# AIM OF THE EXERCISE:
Please copy every line from the records below that contains the string "triangular".

*** Block opens ***

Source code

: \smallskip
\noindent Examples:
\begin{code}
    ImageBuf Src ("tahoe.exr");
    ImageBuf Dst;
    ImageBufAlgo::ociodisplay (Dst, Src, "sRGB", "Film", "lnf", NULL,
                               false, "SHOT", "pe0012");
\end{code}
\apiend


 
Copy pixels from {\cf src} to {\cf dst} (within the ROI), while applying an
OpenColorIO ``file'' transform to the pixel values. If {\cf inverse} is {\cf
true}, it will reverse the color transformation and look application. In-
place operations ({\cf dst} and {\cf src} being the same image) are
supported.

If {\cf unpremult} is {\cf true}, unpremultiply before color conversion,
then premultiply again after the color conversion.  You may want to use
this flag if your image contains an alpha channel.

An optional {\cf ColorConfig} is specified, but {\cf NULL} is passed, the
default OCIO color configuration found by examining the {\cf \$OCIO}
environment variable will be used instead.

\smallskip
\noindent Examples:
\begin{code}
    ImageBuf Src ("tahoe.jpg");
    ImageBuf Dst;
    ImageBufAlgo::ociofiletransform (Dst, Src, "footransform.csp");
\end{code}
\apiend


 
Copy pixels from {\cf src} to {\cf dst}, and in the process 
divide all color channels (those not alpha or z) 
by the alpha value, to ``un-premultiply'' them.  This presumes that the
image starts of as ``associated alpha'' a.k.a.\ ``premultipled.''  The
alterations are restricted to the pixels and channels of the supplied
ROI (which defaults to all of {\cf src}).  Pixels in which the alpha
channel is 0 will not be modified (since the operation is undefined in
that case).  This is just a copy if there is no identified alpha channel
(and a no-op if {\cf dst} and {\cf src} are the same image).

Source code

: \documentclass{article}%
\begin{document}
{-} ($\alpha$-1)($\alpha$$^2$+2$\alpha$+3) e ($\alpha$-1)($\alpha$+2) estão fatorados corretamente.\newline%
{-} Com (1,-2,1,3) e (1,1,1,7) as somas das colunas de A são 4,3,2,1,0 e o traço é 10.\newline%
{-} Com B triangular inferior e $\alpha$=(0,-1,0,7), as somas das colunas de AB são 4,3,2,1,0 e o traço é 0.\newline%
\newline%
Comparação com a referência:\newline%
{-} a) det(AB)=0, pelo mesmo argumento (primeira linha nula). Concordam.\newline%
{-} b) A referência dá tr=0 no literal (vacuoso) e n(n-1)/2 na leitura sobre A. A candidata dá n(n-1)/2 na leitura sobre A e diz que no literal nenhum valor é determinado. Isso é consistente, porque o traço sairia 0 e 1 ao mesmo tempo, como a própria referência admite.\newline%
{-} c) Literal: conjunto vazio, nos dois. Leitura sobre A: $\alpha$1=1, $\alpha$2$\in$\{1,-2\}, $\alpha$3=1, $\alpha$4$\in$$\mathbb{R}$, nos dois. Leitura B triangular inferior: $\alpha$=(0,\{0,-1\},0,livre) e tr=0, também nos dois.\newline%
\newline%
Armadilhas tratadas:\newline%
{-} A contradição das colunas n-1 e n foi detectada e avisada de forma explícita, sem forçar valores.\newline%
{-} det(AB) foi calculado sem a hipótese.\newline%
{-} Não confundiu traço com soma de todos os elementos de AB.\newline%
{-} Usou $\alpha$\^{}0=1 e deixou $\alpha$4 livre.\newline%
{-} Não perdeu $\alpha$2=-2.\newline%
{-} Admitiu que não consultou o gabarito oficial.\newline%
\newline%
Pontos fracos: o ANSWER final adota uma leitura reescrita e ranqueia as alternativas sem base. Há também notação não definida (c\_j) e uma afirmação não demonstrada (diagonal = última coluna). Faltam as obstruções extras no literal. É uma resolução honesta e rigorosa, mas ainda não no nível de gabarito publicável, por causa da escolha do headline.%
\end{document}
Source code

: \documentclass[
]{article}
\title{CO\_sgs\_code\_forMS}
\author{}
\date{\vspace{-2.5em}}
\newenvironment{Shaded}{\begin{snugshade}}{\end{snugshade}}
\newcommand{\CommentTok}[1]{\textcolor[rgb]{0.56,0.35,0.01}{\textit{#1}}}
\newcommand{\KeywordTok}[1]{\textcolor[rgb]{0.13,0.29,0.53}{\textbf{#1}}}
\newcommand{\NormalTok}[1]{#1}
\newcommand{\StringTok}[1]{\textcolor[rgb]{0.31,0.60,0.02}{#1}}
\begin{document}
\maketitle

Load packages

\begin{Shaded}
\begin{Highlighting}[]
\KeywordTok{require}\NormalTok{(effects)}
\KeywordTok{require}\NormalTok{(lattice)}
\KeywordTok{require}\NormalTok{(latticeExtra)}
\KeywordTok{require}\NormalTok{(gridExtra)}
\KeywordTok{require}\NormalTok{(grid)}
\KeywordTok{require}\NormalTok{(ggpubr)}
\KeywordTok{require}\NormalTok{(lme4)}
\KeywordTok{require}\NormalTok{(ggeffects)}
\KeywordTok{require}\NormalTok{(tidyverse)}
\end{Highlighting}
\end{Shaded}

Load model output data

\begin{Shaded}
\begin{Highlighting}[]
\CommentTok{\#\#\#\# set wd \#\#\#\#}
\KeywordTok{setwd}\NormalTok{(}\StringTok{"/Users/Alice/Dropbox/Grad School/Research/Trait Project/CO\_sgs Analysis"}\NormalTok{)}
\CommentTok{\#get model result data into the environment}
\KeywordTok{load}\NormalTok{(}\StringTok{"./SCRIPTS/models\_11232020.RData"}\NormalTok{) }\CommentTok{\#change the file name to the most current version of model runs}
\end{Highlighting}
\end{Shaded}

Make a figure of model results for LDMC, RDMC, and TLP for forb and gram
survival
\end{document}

*** Block closes ***

# SOLUTION FOR THIS PROBLEM:
{-} Com B triangular inferior e $\alpha$=(0,-1,0,7), as somas das colunas de AB são 4,3,2,1,0 e o traço é 0.\newline%
{-} c) Literal: conjunto vazio, nos dois. Leitura sobre A: $\alpha$1=1, $\alpha$2$\in$\{1,-2\}, $\alpha$3=1, $\alpha$4$\in$$\mathbb{R}$, nos dois. Leitura B triangular inferior: $\alpha$=(0,\{0,-1\},0,livre) e tr=0, também nos dois.\newline%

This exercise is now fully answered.